Muazzez Peygamberimizin doğumunu anarken, yalnız mevlid okumak, ilâhiler söylemek ve kandil simidi dağıtmak yeterli değildir. Onun doğumunu anmaktan asıl maksat, evrensel olan risâletini, yüksek ahlâkını, fazîletini, adâlet ve doğruluğunu hatırlamak ve bunları hayatımızda uygulama azmini tazelemektir. Yüce Allah'ın sevgisine, hoşnutluğuna ve bağışlamasına ermenin yeğane yolu, Hz. Peygamber'in yolundan gitmektir. Bu konuda Kur'an-ı Kerim'de şöyle buyurulur: "(Ey Muhammed!) De ki: Allah'ı seviyorsanız bana uyunuz ki, Allah da sizi sevsin ve günahlarınızı bağışlasın. Allah son derece bağışlayıcı ve esirgeyicidir." (Âl-i İmrân, 31) Bu ayette de belirtildiği gibi, Allah'ı hoşnut etmek, O'nun Peygamberine uymak ve onu örnek almakla mümkündür.



Peygamberimiz (S.A.V.)'e hiç olmazsa bir tesbih salat ü selâm okumalıyız. Can ü gönülden, "Es-salatü ve's-selamü aleyke ya Resûlallah" demeliyiz.

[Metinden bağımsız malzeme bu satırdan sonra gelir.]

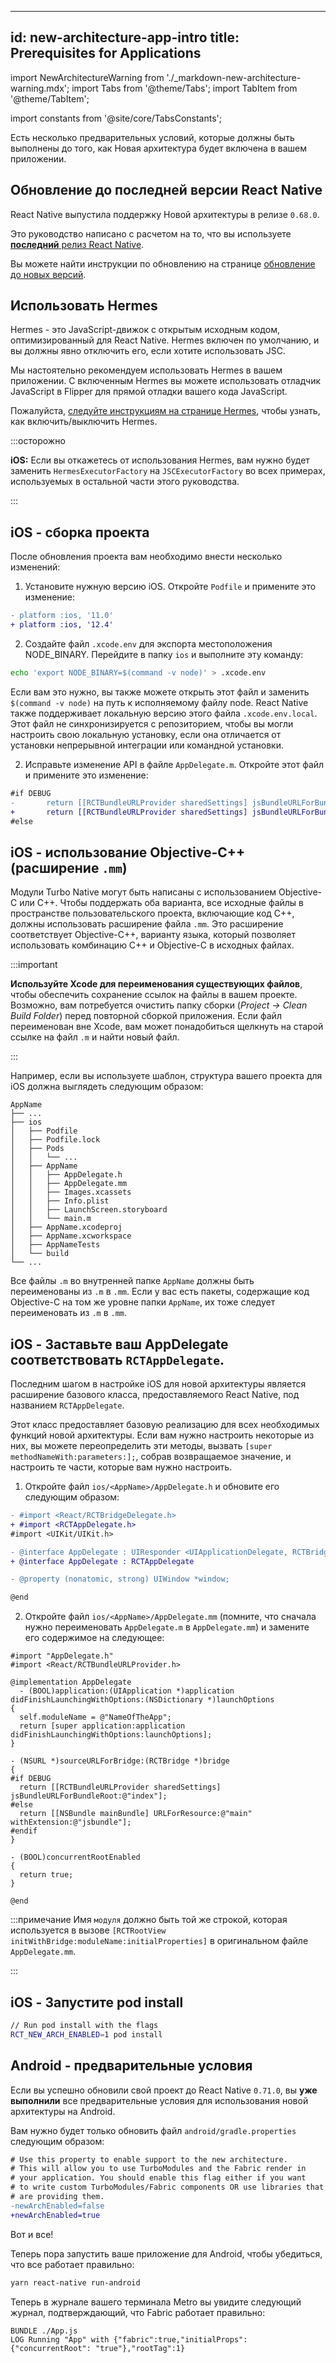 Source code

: 

---
id: new-architecture-app-intro
title: Prerequisites for Applications
---

import NewArchitectureWarning from './\_markdown-new-architecture-warning.mdx';
import Tabs from '@theme/Tabs'; import TabItem from '@theme/TabItem';

import constants from '@site/core/TabsConstants';

<NewArchitectureWarning/>

Есть несколько предварительных условий, которые должны быть выполнены до того, как Новая архитектура будет включена в вашем приложении.



## Обновление до последней версии React Native




React Native выпустила поддержку Новой архитектуры в релизе `0.68.0`.




Это руководство написано с расчетом на то, что вы используете [**последний** релиз React Native](https://github.com/facebook/react-native/releases/latest).




Вы можете найти инструкции по обновлению на странице [обновление до новых версий](/docs/upgrading).




## Использовать Hermes




Hermes - это JavaScript-движок с открытым исходным кодом, оптимизированный для React Native. Hermes включен по умолчанию, и вы должны явно отключить его, если хотите использовать JSC.




Мы настоятельно рекомендуем использовать Hermes в вашем приложении. С включенным Hermes вы можете использовать отладчик JavaScript в Flipper для прямой отладки вашего кода JavaScript.




Пожалуйста, [следуйте инструкциям на странице Hermes](hermes), чтобы узнать, как включить/выключить Hermes.




:::осторожно




**iOS:** Если вы откажетесь от использования Hermes, вам нужно будет заменить `HermesExecutorFactory` на `JSCExecutorFactory` во всех примерах, используемых в остальной части этого руководства.




:::




## iOS - сборка проекта




После обновления проекта вам необходимо внести несколько изменений:




1. Установите нужную версию iOS. Откройте `Podfile` и примените это изменение:

```diff
- platform :ios, '11.0'
+ platform :ios, '12.4'
```

2. Создайте файл `.xcode.env` для экспорта местоположения NODE_BINARY. Перейдите в папку `ios` и выполните эту команду:

```sh
echo 'export NODE_BINARY=$(command -v node)' > .xcode.env
```

Если вам это нужно, вы также можете открыть этот файл и заменить `$(command -v node)` на путь к исполняемому файлу node.
React Native также поддерживает локальную версию этого файла `.xcode.env.local`. Этот файл не синхронизируется с репозиторием, чтобы вы могли настроить свою локальную установку, если она отличается от установки непрерывной интеграции или командной установки.




2. Исправьте изменение API в файле `AppDelegate.m`. Откройте этот файл и примените это изменение:

```diff
#if DEBUG
-       return [[RCTBundleURLProvider sharedSettings] jsBundleURLForBundleRoot:@"index" fallbackResource:nil];
+       return [[RCTBundleURLProvider sharedSettings] jsBundleURLForBundleRoot:@"index"];
#else
```

## iOS - использование Objective-C++ (расширение `.mm`)



Модули Turbo Native могут быть написаны с использованием Objective-C или C++. Чтобы поддержать оба варианта, все исходные файлы в пространстве пользовательского проекта, включающие код C++, должны использовать расширение файла `.mm`. Это расширение соответствует Objective-C++, варианту языка, который позволяет использовать комбинацию C++ и Objective-C в исходных файлах.




:::important




**Используйте Xcode для переименования существующих файлов**, чтобы обеспечить сохранение ссылок на файлы в вашем проекте. Возможно, вам потребуется очистить папку сборки (_Project → Clean Build Folder_) перед повторной сборкой приложения. Если файл переименован вне Xcode, вам может понадобиться щелкнуть на старой ссылке на файл `.m` и найти новый файл.




:::




Например, если вы используете шаблон, структура вашего проекта для iOS должна выглядеть следующим образом:

```
AppName
├── ...
├── ios
│   ├── Podfile
│   ├── Podfile.lock
│   ├── Pods
│   │   └── ...
│   ├── AppName
│   │   ├── AppDelegate.h
│   │   ├── AppDelegate.mm
│   │   ├── Images.xcassets
│   │   ├── Info.plist
│   │   ├── LaunchScreen.storyboard
│   │   └── main.m
│   ├── AppName.xcodeproj
│   ├── AppName.xcworkspace
│   ├── AppNameTests
│   └── build
└── ...
```

Все файлы `.m` во внутренней папке `AppName` должны быть переименованы из `.m` в `.mm`. Если у вас есть пакеты, содержащие код Objective-C на том же уровне папки `AppName`, их тоже следует переименовать из `.m` в `.mm`.



## iOS - Заставьте ваш AppDelegate соответствовать `RCTAppDelegate`.




Последним шагом в настройке iOS для новой архитектуры является расширение базового класса, предоставляемого React Native, под названием `RCTAppDelegate`.




Этот класс предоставляет базовую реализацию для всех необходимых функций новой архитектуры. Если вам нужно настроить некоторые из них, вы можете переопределить эти методы, вызвать `[super methodNameWith:parameters:];`, собрав возвращаемое значение, и настроить те части, которые вам нужно настроить.




1. Откройте файл `ios/<AppName>/AppDelegate.h` и обновите его следующим образом:

```diff
- #import <React/RCTBridgeDelegate.h>
+ #import <RCTAppDelegate.h>
#import <UIKit/UIKit.h>

- @interface AppDelegate : UIResponder <UIApplicationDelegate, RCTBridgeDelegate>
+ @interface AppDelegate : RCTAppDelegate

- @property (nonatomic, strong) UIWindow *window;

@end
```

2. Откройте файл `ios/<AppName>/AppDelegate.mm` (помните, что сначала нужно переименовать `AppDelegate.m` в `AppDelegate.mm`) и замените его содержимое на следующее:

```objc
#import "AppDelegate.h"
#import <React/RCTBundleURLProvider.h>

@implementation AppDelegate
  - (BOOL)application:(UIApplication *)application didFinishLaunchingWithOptions:(NSDictionary *)launchOptions
{
  self.moduleName = @"NameOfTheApp";
  return [super application:application didFinishLaunchingWithOptions:launchOptions];
}

- (NSURL *)sourceURLForBridge:(RCTBridge *)bridge
{
#if DEBUG
  return [[RCTBundleURLProvider sharedSettings] jsBundleURLForBundleRoot:@"index"];
#else
  return [[NSBundle mainBundle] URLForResource:@"main" withExtension:@"jsbundle"];
#endif
}

- (BOOL)concurrentRootEnabled
{
  return true;
}

@end
```

:::примечание
Имя `модуля` должно быть той же строкой, которая используется в вызове `[RCTRootView initWithBridge:moduleName:initialProperties]` в оригинальном файле `AppDelegate.mm`.

:::




## iOS - Запустите pod install

```bash
// Run pod install with the flags
RCT_NEW_ARCH_ENABLED=1 pod install
```

## Android - предварительные условия



Если вы успешно обновили свой проект до React Native `0.71.0`, вы **уже выполнили** все предварительные условия для использования новой архитектуры на Android.




Вам нужно будет только обновить файл `android/gradle.properties` следующим образом:

```diff
# Use this property to enable support to the new architecture.
# This will allow you to use TurboModules and the Fabric render in
# your application. You should enable this flag either if you want
# to write custom TurboModules/Fabric components OR use libraries that
# are providing them.
-newArchEnabled=false
+newArchEnabled=true
```

Вот и все!



Теперь пора запустить ваше приложение для Android, чтобы убедиться, что все работает правильно:

```bash
yarn react-native run-android
```

Теперь в журнале вашего терминала Metro вы увидите следующий журнал, подтверждающий, что Fabric работает правильно:

```
BUNDLE ./App.js
LOG Running "App" with {"fabric":true,"initialProps":{"concurrentRoot": "true"},"rootTag":1}
```


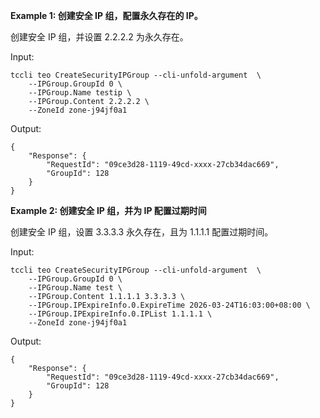 **Example 1: 创建安全 IP 组，配置永久存在的 IP。**

创建安全 IP 组，并设置 2.2.2.2 为永久存在。

Input: 

```
tccli teo CreateSecurityIPGroup --cli-unfold-argument  \
    --IPGroup.GroupId 0 \
    --IPGroup.Name testip \
    --IPGroup.Content 2.2.2.2 \
    --ZoneId zone-j94jf0a1
```

Output: 
```
{
    "Response": {
        "RequestId": "09ce3d28-1119-49cd-xxxx-27cb34dac669",
        "GroupId": 128
    }
}
```

**Example 2: 创建安全 IP 组，并为 IP 配置过期时间**

创建安全 IP 组，设置 3.3.3.3 永久存在，且为 1.1.1.1 配置过期时间。

Input: 

```
tccli teo CreateSecurityIPGroup --cli-unfold-argument  \
    --IPGroup.GroupId 0 \
    --IPGroup.Name test \
    --IPGroup.Content 1.1.1.1 3.3.3.3 \
    --IPGroup.IPExpireInfo.0.ExpireTime 2026-03-24T16:03:00+08:00 \
    --IPGroup.IPExpireInfo.0.IPList 1.1.1.1 \
    --ZoneId zone-j94jf0a1
```

Output: 
```
{
    "Response": {
        "RequestId": "09ce3d28-1119-49cd-xxxx-27cb34dac669",
        "GroupId": 128
    }
}
```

ALLAHü Teâlâ'ya tam bir huşu içinde dua ve niyazda bulunmalıyız. Çünkü dua, rahmet kapılarının anahtarı, kulluğun ruhu ve ibadetin özüdür. Yalnızlaşan insanın sınırsız ve sonsuz kudret sahibi olan ALLAH'ın azameti karşısında aczini kabullenmesi, O'na sığınması ve O'na yakarması, ne isteyecekse O'ndan istemesidir. İnsanın yaratıcısına yaklaştığı en vasıtasız andır. Dua, sınırlı, sonlu ve aciz varlık olan insanın, sınırsız ve sonsuz kudret sahibi Rabbi ile kurduğu bir köprüdür, Mevlid-i Mutlak'ı imdada çağırmasıdır. Dua, kulluk esprisi içinde ve sıradan isteme anlamlarının ötesinde, ALLAH Teâlâ'nın Rablık ve ilahlık hakikatine en köklü bir sığınma hadisesidir.